Sumner High and coach Keith Ross held their annual Spartan kids football camp as 104 campers came out to the four-day event last week at Sunset Chev Stadium.
With activities running rampant on Thursday, there was an unmistakable feeling that something great was happening.
With a team that went undefeated in league play while claiming the 3A South Puget Sound League title, there’s plenty of stars on Sumner’s roster that had campers excited from the get-go.
“The kids love coming out here, having the chance to work with the guys who they think of like superstars,” Ross said. “They come up to a lot of the guys like Connor (Wedington), or Tre (Weed) or Luke (Ross) wanting to get their autographs or pictures with them. The (players), they embrace that leadership role with the community.”
It was hard to tell who was having more fun at the camp as the coaches who ran the drills and events tended to blend into chorus of laughter and excitement.
This year, Ross brought back one of the more popular events at his football camps by re-implementing the pass and kick competition, where campers were challenged to see who can either throw the ball or kick it the farthest.
“The 7- and 8-year-olds are getting it past the 20 (yard line) — that’s been kind of surprising,” said Griffin Clark, who’s working his first camp as a coach after spending years as a camper.
It didn’t matter where the coaches played on the Sumner football team, they were all all-stars to the campers.
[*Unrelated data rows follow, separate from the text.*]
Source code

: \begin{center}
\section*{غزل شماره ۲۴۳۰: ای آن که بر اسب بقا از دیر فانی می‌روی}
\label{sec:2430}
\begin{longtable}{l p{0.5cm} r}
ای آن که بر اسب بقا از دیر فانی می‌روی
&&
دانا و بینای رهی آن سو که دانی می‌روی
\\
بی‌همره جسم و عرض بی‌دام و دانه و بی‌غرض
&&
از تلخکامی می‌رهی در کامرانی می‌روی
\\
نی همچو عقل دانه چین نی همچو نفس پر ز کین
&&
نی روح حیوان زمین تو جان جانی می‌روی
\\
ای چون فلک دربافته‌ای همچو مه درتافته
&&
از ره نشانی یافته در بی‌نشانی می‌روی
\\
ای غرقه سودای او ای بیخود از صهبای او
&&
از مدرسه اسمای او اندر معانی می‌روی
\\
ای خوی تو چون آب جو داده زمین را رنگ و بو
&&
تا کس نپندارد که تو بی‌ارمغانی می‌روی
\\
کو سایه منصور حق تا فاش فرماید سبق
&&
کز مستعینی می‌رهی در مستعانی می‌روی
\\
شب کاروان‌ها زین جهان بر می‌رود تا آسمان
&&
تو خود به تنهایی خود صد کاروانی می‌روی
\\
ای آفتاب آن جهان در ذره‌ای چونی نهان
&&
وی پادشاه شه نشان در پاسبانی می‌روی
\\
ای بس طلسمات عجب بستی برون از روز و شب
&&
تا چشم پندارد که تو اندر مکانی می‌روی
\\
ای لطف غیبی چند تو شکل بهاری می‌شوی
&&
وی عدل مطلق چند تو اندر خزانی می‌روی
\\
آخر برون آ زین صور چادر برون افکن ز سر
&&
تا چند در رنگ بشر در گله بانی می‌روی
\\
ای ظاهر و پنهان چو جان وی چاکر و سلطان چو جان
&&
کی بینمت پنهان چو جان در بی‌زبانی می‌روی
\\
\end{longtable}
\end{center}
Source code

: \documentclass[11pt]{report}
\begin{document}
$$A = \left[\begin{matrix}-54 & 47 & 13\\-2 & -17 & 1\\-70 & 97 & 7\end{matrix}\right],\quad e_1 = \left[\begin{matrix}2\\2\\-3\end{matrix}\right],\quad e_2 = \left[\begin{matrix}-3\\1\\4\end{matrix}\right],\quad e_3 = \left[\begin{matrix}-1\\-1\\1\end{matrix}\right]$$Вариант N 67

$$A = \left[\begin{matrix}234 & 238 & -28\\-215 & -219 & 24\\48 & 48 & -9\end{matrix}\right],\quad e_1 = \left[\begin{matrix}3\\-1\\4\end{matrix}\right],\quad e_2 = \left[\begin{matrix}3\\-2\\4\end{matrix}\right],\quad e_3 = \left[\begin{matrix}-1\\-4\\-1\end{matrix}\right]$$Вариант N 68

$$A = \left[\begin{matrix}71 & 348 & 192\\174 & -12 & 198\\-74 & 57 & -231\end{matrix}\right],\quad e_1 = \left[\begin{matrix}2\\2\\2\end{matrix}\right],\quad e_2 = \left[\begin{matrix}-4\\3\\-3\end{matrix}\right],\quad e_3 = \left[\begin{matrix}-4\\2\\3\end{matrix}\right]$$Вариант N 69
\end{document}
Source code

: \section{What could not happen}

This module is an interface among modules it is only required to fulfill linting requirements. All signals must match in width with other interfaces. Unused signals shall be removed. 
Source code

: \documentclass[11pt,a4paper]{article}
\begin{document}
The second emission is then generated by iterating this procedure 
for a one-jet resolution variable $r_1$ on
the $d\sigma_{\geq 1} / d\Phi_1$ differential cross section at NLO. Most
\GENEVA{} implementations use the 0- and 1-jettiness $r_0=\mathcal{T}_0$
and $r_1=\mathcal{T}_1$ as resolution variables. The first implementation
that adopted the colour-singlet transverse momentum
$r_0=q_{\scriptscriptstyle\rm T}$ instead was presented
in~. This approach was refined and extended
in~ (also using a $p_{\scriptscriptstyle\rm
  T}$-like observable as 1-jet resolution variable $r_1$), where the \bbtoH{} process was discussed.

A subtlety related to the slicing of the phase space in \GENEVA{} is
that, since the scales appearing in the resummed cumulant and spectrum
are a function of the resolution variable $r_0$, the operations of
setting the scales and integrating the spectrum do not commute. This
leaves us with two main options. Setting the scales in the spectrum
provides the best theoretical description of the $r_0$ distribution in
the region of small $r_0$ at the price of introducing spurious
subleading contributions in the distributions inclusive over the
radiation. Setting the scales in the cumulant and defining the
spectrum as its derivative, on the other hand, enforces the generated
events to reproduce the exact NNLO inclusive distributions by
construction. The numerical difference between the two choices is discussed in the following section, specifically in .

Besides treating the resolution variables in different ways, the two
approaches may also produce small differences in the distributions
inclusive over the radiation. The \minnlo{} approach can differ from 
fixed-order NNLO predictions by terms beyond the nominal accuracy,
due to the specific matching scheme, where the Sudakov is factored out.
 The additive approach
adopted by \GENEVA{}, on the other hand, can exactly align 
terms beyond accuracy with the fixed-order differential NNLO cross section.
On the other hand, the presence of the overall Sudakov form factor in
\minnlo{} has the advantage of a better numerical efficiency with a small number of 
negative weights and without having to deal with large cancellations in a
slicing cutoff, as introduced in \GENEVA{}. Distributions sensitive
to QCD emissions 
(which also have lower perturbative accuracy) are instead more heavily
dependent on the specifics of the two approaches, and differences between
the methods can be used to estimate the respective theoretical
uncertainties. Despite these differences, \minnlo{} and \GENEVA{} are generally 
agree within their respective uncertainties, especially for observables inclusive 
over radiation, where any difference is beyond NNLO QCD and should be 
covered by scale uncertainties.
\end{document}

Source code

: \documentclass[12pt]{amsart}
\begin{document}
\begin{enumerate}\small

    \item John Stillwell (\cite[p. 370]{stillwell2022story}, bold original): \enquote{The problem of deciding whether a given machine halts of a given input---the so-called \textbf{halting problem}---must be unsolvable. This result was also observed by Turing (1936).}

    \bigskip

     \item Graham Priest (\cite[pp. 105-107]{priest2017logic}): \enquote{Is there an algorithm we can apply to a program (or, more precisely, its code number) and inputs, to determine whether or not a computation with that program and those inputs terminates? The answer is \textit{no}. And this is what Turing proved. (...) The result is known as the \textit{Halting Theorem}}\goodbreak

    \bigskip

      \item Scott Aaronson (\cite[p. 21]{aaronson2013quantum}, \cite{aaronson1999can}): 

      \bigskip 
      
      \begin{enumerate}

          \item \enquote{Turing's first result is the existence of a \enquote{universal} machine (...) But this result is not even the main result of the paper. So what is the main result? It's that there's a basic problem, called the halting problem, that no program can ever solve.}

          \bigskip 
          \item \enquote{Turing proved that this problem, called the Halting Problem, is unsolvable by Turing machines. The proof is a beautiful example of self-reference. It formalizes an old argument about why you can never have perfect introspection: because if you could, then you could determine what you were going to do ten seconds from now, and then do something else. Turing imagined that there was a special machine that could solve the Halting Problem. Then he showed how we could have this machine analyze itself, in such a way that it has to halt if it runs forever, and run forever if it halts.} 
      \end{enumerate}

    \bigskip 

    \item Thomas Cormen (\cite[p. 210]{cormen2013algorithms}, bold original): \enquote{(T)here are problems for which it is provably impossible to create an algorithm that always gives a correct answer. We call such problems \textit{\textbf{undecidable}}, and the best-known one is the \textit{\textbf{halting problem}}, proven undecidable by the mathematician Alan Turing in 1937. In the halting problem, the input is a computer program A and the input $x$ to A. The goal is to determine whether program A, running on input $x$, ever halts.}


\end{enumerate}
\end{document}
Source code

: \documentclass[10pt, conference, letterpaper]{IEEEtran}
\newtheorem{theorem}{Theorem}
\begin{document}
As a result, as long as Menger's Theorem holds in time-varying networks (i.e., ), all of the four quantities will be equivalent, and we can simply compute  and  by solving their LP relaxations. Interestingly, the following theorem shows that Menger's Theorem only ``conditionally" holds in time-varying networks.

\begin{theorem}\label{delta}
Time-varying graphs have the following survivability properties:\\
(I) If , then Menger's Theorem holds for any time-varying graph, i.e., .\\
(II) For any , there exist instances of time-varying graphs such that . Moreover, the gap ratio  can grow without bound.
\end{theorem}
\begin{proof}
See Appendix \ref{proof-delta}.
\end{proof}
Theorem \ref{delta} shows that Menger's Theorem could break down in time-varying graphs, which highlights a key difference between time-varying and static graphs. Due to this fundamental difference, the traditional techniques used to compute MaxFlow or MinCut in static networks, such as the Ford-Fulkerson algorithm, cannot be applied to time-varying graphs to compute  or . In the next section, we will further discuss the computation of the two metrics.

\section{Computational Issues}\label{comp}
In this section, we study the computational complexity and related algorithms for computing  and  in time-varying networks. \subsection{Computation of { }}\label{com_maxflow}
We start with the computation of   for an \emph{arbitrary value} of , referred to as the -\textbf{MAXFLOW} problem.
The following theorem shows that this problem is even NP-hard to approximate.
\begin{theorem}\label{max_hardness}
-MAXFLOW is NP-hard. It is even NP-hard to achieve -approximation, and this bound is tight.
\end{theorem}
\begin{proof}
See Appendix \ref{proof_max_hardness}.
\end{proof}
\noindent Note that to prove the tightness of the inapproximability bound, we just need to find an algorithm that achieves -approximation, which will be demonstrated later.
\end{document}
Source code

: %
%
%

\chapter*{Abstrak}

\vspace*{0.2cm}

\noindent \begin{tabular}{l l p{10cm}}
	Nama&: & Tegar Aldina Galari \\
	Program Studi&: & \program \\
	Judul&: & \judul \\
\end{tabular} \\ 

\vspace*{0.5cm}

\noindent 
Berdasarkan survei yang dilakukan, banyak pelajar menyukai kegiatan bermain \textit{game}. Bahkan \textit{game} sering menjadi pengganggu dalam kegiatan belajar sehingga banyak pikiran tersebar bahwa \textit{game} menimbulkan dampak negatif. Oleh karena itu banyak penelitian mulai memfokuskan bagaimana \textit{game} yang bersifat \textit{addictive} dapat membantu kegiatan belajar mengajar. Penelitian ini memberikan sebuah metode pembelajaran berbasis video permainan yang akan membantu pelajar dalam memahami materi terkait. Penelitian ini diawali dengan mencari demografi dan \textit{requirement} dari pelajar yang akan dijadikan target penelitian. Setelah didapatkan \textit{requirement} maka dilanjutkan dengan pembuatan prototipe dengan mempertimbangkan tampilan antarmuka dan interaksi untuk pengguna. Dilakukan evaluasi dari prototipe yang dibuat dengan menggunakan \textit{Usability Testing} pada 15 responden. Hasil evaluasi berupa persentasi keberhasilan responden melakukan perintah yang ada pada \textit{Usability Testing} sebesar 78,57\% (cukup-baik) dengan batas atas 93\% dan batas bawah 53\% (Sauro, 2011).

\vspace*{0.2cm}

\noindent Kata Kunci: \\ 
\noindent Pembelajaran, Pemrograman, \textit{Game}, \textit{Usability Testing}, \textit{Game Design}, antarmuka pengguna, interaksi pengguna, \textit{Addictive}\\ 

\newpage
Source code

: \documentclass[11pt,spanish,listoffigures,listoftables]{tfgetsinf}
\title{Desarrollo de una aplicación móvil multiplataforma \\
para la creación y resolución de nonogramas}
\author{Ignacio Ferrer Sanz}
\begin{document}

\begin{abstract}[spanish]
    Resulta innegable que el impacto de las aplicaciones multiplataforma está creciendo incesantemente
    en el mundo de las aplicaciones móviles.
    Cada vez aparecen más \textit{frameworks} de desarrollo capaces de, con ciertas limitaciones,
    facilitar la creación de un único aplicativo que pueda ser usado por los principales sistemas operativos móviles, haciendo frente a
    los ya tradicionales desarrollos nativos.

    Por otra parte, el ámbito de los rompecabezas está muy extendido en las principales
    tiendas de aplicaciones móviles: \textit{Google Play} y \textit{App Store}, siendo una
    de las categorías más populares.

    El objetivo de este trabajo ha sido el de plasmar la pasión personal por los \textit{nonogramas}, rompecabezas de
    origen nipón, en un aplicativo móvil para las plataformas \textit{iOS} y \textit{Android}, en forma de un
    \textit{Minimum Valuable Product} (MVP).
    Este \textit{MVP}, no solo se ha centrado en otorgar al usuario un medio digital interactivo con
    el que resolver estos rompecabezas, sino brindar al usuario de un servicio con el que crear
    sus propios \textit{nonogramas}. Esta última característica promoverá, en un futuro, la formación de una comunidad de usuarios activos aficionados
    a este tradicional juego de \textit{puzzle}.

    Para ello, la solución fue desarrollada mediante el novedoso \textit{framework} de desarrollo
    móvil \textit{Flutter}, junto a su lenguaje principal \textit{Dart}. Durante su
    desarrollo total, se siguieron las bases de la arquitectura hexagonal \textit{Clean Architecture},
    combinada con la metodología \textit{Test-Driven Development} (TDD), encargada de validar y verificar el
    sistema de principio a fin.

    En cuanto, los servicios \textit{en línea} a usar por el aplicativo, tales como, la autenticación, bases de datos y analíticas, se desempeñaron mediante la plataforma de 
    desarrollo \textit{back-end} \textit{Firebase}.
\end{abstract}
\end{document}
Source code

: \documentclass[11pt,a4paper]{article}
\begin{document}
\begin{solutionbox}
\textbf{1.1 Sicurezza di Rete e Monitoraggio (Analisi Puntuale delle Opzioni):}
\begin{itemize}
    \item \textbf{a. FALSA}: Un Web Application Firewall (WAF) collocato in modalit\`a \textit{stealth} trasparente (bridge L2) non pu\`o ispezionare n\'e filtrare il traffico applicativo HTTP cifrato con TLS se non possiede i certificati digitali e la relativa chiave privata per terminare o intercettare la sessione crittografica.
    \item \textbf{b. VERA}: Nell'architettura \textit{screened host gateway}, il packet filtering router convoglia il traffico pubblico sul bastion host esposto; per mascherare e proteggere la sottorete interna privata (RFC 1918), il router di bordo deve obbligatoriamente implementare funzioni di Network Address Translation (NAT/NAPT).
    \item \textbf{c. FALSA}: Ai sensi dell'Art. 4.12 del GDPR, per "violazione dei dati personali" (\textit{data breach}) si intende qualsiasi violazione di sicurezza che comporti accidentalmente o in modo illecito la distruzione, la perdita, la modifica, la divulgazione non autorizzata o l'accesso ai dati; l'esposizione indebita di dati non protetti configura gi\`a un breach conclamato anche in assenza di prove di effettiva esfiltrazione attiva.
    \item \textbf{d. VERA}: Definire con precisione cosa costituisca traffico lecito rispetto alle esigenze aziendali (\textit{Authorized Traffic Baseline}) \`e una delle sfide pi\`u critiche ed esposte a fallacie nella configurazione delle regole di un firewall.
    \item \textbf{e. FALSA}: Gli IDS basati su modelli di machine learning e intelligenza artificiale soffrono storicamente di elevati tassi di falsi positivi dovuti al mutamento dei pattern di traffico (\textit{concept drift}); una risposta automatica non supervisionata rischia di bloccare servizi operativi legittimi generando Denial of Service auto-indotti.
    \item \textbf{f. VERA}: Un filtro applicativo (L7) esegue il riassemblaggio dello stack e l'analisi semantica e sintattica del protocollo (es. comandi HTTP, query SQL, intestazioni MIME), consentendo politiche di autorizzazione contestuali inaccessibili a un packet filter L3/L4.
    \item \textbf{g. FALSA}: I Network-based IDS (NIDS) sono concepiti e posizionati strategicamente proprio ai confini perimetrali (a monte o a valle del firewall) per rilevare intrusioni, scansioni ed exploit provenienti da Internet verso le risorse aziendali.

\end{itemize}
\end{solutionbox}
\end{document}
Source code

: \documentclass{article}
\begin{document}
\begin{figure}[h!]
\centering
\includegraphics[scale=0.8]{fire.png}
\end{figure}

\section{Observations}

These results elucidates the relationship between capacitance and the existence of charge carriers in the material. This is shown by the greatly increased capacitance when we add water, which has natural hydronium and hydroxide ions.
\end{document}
Sometimes that excitement boiled over as coaches would jump into the action, re-creating the childhood they remembered coming to the camp.
“The kids are having as much fun as the coaches,” right tackle Chase Skuza said.
Even with the fun and games, there was an understanding about what Ross wants his players to take away from these days at Sunset Chev. It’s a connection to a community. It’s giving back in order to gain so much more down the road.
“I’ve learned how to be a leader (coaching) at these camps,” quarterback Luke Ross said. “You’re put into that role in being a role model, and that forces you to have to be a leader to these kids.”
And by leading by voice and example, Luke Ross added.
If that was the goal of the Spartan football camp, then Sumner’s camp was a raving success.